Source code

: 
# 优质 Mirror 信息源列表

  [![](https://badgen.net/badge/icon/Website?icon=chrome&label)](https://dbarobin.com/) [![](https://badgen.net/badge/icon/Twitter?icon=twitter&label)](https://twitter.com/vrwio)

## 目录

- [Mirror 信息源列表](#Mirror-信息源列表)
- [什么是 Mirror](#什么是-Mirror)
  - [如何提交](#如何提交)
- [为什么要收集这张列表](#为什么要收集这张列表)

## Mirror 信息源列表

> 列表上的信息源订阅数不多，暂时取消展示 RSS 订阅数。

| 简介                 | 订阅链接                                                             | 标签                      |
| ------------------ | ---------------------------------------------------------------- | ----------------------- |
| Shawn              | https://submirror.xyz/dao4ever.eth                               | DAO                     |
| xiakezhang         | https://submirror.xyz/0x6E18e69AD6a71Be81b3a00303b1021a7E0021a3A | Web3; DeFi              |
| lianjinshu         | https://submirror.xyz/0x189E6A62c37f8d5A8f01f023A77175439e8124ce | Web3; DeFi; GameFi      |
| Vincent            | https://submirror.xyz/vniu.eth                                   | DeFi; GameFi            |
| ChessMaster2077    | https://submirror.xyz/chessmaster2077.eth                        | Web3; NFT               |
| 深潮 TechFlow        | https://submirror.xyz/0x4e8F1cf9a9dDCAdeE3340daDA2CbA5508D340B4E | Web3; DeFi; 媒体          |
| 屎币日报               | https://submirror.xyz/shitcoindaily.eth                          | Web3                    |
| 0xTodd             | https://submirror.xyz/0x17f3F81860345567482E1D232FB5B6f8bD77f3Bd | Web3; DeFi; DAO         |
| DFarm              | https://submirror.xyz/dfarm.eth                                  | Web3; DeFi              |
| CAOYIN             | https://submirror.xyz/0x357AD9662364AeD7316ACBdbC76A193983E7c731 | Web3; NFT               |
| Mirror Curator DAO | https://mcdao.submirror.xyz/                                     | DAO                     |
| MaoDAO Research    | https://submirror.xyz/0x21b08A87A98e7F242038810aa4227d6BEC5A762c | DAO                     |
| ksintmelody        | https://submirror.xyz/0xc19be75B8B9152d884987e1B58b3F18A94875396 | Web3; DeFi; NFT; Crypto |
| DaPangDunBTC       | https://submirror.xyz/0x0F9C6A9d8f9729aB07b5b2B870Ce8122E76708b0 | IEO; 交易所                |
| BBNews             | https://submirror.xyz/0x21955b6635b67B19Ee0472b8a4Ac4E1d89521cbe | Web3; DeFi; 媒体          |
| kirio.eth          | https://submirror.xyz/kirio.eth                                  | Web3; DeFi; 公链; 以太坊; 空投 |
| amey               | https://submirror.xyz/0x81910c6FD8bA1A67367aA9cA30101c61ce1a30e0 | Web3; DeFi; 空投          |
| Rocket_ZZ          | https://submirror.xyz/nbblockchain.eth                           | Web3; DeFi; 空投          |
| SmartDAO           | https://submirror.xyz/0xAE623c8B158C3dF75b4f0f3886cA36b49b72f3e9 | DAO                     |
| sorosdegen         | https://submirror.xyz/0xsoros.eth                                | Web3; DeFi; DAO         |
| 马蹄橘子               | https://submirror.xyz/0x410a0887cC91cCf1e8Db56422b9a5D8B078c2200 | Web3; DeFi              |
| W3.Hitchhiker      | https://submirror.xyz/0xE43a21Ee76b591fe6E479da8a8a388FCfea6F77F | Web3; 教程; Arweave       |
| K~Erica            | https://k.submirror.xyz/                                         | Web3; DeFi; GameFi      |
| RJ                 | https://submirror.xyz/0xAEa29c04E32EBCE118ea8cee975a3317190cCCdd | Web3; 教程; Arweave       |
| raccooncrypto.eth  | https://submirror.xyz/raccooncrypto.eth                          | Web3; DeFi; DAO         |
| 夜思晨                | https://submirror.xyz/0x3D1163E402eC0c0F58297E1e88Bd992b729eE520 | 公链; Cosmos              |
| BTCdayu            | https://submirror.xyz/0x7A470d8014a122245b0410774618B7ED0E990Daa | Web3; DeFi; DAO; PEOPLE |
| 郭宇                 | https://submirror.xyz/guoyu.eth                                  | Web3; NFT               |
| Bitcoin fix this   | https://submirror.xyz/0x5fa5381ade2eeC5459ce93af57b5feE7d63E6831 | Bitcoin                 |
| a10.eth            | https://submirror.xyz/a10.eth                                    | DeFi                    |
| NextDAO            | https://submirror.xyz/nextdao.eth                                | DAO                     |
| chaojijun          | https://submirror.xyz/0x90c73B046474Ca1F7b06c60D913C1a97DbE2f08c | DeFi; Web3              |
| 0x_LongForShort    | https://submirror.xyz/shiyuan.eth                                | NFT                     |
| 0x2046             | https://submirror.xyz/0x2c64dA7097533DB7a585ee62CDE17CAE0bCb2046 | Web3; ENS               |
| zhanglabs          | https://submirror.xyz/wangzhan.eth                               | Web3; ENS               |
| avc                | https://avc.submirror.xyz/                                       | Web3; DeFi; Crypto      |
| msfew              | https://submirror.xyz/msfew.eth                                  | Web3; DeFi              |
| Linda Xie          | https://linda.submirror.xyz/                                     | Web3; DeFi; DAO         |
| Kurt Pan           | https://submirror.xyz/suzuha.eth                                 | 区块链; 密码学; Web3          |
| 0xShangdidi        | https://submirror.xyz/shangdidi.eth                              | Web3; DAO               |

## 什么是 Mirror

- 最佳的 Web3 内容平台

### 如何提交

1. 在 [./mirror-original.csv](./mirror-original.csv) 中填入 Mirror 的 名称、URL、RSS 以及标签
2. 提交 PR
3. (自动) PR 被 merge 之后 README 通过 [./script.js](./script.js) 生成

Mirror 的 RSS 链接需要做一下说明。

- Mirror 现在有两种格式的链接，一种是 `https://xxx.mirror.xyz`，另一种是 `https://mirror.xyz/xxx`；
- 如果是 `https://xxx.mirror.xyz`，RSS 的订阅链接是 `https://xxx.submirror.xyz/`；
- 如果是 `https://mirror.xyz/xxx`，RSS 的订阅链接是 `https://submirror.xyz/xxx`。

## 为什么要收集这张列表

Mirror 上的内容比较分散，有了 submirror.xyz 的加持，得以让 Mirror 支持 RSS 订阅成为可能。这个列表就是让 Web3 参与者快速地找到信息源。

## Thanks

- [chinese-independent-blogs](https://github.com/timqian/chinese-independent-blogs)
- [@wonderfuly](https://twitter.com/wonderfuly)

Assigned task:
All entries are to be output exactly as they stand.

Task solution:
Source code

: 
# 优质 Mirror 信息源列表

  [![](https://badgen.net/badge/icon/Website?icon=chrome&label)](https://dbarobin.com/) [![](https://badgen.net/badge/icon/Twitter?icon=twitter&label)](https://twitter.com/vrwio)

## 目录

- [Mirror 信息源列表](#Mirror-信息源列表)
- [什么是 Mirror](#什么是-Mirror)
  - [如何提交](#如何提交)
- [为什么要收集这张列表](#为什么要收集这张列表)

## Mirror 信息源列表

> 列表上的信息源订阅数不多，暂时取消展示 RSS 订阅数。

| 简介                 | 订阅链接                                                             | 标签                      |
| ------------------ | ---------------------------------------------------------------- | ----------------------- |
| Shawn              | https://submirror.xyz/dao4ever.eth                               | DAO                     |
| xiakezhang         | https://submirror.xyz/0x6E18e69AD6a71Be81b3a00303b1021a7E0021a3A | Web3; DeFi              |
| lianjinshu         | https://submirror.xyz/0x189E6A62c37f8d5A8f01f023A77175439e8124ce | Web3; DeFi; GameFi      |
| Vincent            | https://submirror.xyz/vniu.eth                                   | DeFi; GameFi            |
| ChessMaster2077    | https://submirror.xyz/chessmaster2077.eth                        | Web3; NFT               |
| 深潮 TechFlow        | https://submirror.xyz/0x4e8F1cf9a9dDCAdeE3340daDA2CbA5508D340B4E | Web3; DeFi; 媒体          |
| 屎币日报               | https://submirror.xyz/shitcoindaily.eth                          | Web3                    |
| 0xTodd             | https://submirror.xyz/0x17f3F81860345567482E1D232FB5B6f8bD77f3Bd | Web3; DeFi; DAO         |
| DFarm              | https://submirror.xyz/dfarm.eth                                  | Web3; DeFi              |
| CAOYIN             | https://submirror.xyz/0x357AD9662364AeD7316ACBdbC76A193983E7c731 | Web3; NFT               |
| Mirror Curator DAO | https://mcdao.submirror.xyz/                                     | DAO                     |
| MaoDAO Research    | https://submirror.xyz/0x21b08A87A98e7F242038810aa4227d6BEC5A762c | DAO                     |
| ksintmelody        | https://submirror.xyz/0xc19be75B8B9152d884987e1B58b3F18A94875396 | Web3; DeFi; NFT; Crypto |
| DaPangDunBTC       | https://submirror.xyz/0x0F9C6A9d8f9729aB07b5b2B870Ce8122E76708b0 | IEO; 交易所                |
| BBNews             | https://submirror.xyz/0x21955b6635b67B19Ee0472b8a4Ac4E1d89521cbe | Web3; DeFi; 媒体          |
| kirio.eth          | https://submirror.xyz/kirio.eth                                  | Web3; DeFi; 公链; 以太坊; 空投 |
| amey               | https://submirror.xyz/0x81910c6FD8bA1A67367aA9cA30101c61ce1a30e0 | Web3; DeFi; 空投          |
| Rocket_ZZ          | https://submirror.xyz/nbblockchain.eth                           | Web3; DeFi; 空投          |
| SmartDAO           | https://submirror.xyz/0xAE623c8B158C3dF75b4f0f3886cA36b49b72f3e9 | DAO                     |
| sorosdegen         | https://submirror.xyz/0xsoros.eth                                | Web3; DeFi; DAO         |
| 马蹄橘子               | https://submirror.xyz/0x410a0887cC91cCf1e8Db56422b9a5D8B078c2200 | Web3; DeFi              |
| W3.Hitchhiker      | https://submirror.xyz/0xE43a21Ee76b591fe6E479da8a8a388FCfea6F77F | Web3; 教程; Arweave       |
| K~Erica            | https://k.submirror.xyz/                                         | Web3; DeFi; GameFi      |
| RJ                 | https://submirror.xyz/0xAEa29c04E32EBCE118ea8cee975a3317190cCCdd | Web3; 教程; Arweave       |
| raccooncrypto.eth  | https://submirror.xyz/raccooncrypto.eth                          | Web3; DeFi; DAO         |
| 夜思晨                | https://submirror.xyz/0x3D1163E402eC0c0F58297E1e88Bd992b729eE520 | 公链; Cosmos              |
| BTCdayu            | https://submirror.xyz/0x7A470d8014a122245b0410774618B7ED0E990Daa | Web3; DeFi; DAO; PEOPLE |
| 郭宇                 | https://submirror.xyz/guoyu.eth                                  | Web3; NFT               |
| Bitcoin fix this   | https://submirror.xyz/0x5fa5381ade2eeC5459ce93af57b5feE7d63E6831 | Bitcoin                 |
| a10.eth            | https://submirror.xyz/a10.eth                                    | DeFi                    |
| NextDAO            | https://submirror.xyz/nextdao.eth                                | DAO                     |
| chaojijun          | https://submirror.xyz/0x90c73B046474Ca1F7b06c60D913C1a97DbE2f08c | DeFi; Web3              |
| 0x_LongForShort    | https://submirror.xyz/shiyuan.eth                                | NFT                     |
| 0x2046             | https://submirror.xyz/0x2c64dA7097533DB7a585ee62CDE17CAE0bCb2046 | Web3; ENS               |
| zhanglabs          | https://submirror.xyz/wangzhan.eth                               | Web3; ENS               |
| avc                | https://avc.submirror.xyz/                                       | Web3; DeFi; Crypto      |
| msfew              | https://submirror.xyz/msfew.eth                                  | Web3; DeFi              |
| Linda Xie          | https://linda.submirror.xyz/                                     | Web3; DeFi; DAO         |
| Kurt Pan           | https://submirror.xyz/suzuha.eth                                 | 区块链; 密码学; Web3          |
| 0xShangdidi        | https://submirror.xyz/shangdidi.eth                              | Web3; DAO               |

## 什么是 Mirror

- 最佳的 Web3 内容平台

### 如何提交

1. 在 [./mirror-original.csv](./mirror-original.csv) 中填入 Mirror 的 名称、URL、RSS 以及标签
2. 提交 PR
3. (自动) PR 被 merge 之后 README 通过 [./script.js](./script.js) 生成

Mirror 的 RSS 链接需要做一下说明。

- Mirror 现在有两种格式的链接，一种是 `https://xxx.mirror.xyz`，另一种是 `https://mirror.xyz/xxx`；
- 如果是 `https://xxx.mirror.xyz`，RSS 的订阅链接是 `https://xxx.submirror.xyz/`；
- 如果是 `https://mirror.xyz/xxx`，RSS 的订阅链接是 `https://submirror.xyz/xxx`。

## 为什么要收集这张列表

Mirror 上的内容比较分散，有了 submirror.xyz 的加持，得以让 Mirror 支持 RSS 订阅成为可能。这个列表就是让 Web3 参与者快速地找到信息源。

## Thanks

- [chinese-independent-blogs](https://github.com/timqian/chinese-independent-blogs)
- [@wonderfuly](https://twitter.com/wonderfuly)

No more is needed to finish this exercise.